PHONE: (313) 593-5644
DATE: March 21, 2003
Josh White Jr. to sing at Child Development Center celebration
DEARBORN---April is the Month of the Young Child and a time to focus attention on early childhood issues and the needs of young children, according to Deborah Jones, education coordinator in the Child Development Center at the University of Michigan-Dearborn.
The center will kick off a month of activities by hosting a free performance by renowned musician and children's performer Josh White Jr. from 5:30 p.m. to 7 p.m. Friday, April 4 in the School of Management auditorium.
The event is open to the public.

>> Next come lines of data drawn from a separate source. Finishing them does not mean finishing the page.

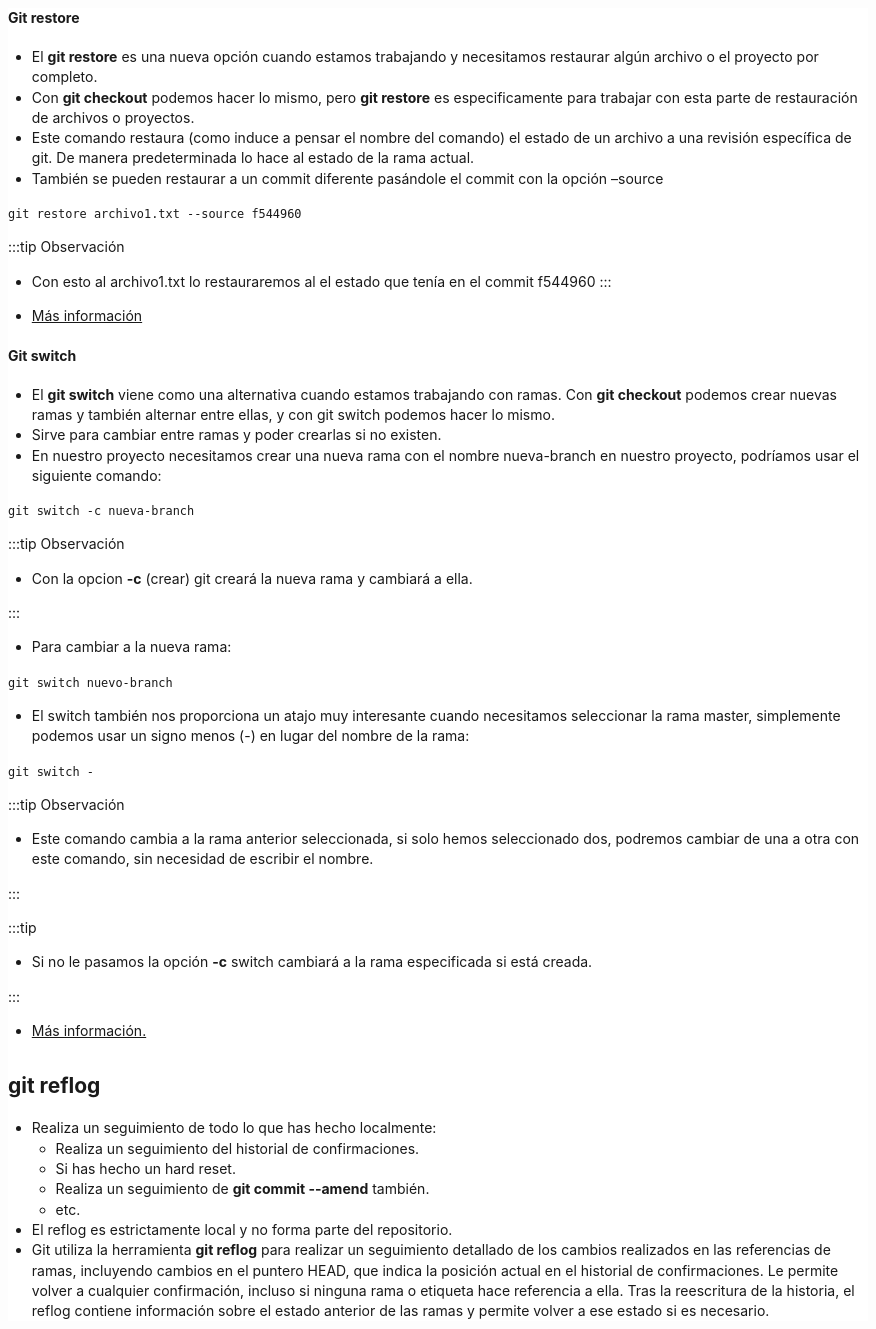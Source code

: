 #### Git restore
- El **git restore** es una nueva opción cuando estamos trabajando y necesitamos restaurar algún archivo o el proyecto por completo.
- Con **git checkout** podemos hacer lo mismo, pero **git restore** es especificamente para trabajar con esta parte de restauración de archivos o proyectos.
- Este comando restaura (como induce a pensar el nombre del comando) el estado de un archivo a una revisión específica de git. De manera predeterminada lo hace al estado de la rama actual.
- También se pueden restaurar a un commit diferente pasándole el commit con la opción –source

```git
git restore archivo1.txt --source f544960
```
:::tip Observación
- Con esto al archivo1.txt lo restauraremos al el estado que tenía en el commit f544960
:::


- [Más información](https://git-scm.com/docs/git-restore)

#### Git switch
- El **git switch** viene como una alternativa cuando estamos trabajando con ramas. Con **git checkout** podemos crear nuevas  ramas y también alternar entre ellas, y con git switch podemos hacer lo mismo.
- Sirve para cambiar entre ramas y poder crearlas si no existen.
- En nuestro proyecto necesitamos crear una nueva rama con el nombre nueva-branch en nuestro proyecto, podríamos usar el siguiente comando:
```git
git switch -c nueva-branch
```
:::tip Observación
- Con la opcion **-c** (crear) git creará la nueva rama y cambiará a ella. 

:::
- Para cambiar a la nueva rama:

```git
git switch nuevo-branch
```
- El switch también nos proporciona un atajo muy interesante cuando necesitamos seleccionar la rama master, simplemente podemos usar un signo menos (-) en lugar del nombre de la rama:

```git
git switch -
```

:::tip Observación
- Este comando cambia a la rama anterior seleccionada, si solo hemos seleccionado dos, podremos cambiar de una a otra con este comando, sin necesidad de escribir el nombre.

:::

:::tip
- Si no le pasamos la opción **-c** switch cambiará a la rama especificada si está creada. 

:::

- [Más información.](https://git-scm.com/docs/git-switch)
## git reflog
- Realiza un seguimiento de todo lo que has hecho localmente:
    -	Realiza un seguimiento del historial de confirmaciones.
    -	Si has hecho un  hard reset.
    -	Realiza un seguimiento de **git commit --amend** también.
    -	etc.
- El reflog es estrictamente local y no forma parte del repositorio.
- Git utiliza la herramienta **git reflog** para realizar un seguimiento detallado de los cambios realizados en las referencias de ramas, incluyendo cambios en el puntero HEAD, que indica la posición actual en el historial de confirmaciones. Le permite volver a cualquier confirmación, incluso si ninguna rama o etiqueta hace referencia a ella. Tras la reescritura de la historia, el reflog contiene información sobre el estado anterior de las ramas y permite volver a ese estado si es necesario.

Doors open at 4:30 p.m. for refreshments and viewing of vendor tables.
The presentation is funded by the King-Chavez-Parks Visiting Professors Initiative, which is administered by the Provost's Office.
White's career in show business spans nearly six decades, beginning in 1944 when he started performing with his father, blues recording legend Josh White. His most recent album, "House of the Rising Son," is a tribute to his father. The music pays homage to his father's career as a blues, social protest and spiritual recording artist during the years 1932 to 1944.
White has recorded albums for a dozen labels, written songs for Pete Seeger and Harry Belafonte, headlined more than 2,000 college concerts, starred and guest starred in TV concert specials and dramas and earned a Tony Award for his performance in "How Long Till Summer."
In addition to White's performance, the Child Development Center will focus on a different early childhood issue each week during April. The week of April 1 will celebrate community partnerships; April 6 will promote healthy children and families; April 13 will recognize early childhood professionals; and April 20 will advocate on behalf of children and families.
"We have planned activities for each of these focus weeks," Jones said. "The parents with their child are making paper 'quilt' squares. On each square we are asking children to draw their favorite person or activity to do at the CDC. The parent will then write the description on the square. The squares will be put together to resemble a quilt.
"We are also having the children decorate paper dolls. The front of each doll will have information on child abuse and children in poverty in Michigan. The dolls will be put up around campus," she said.
"Also, the families will receive a CDC picture magnet that will
have their child with their teacher on the inside," Jones said. "It
will include the CDC name and phone number."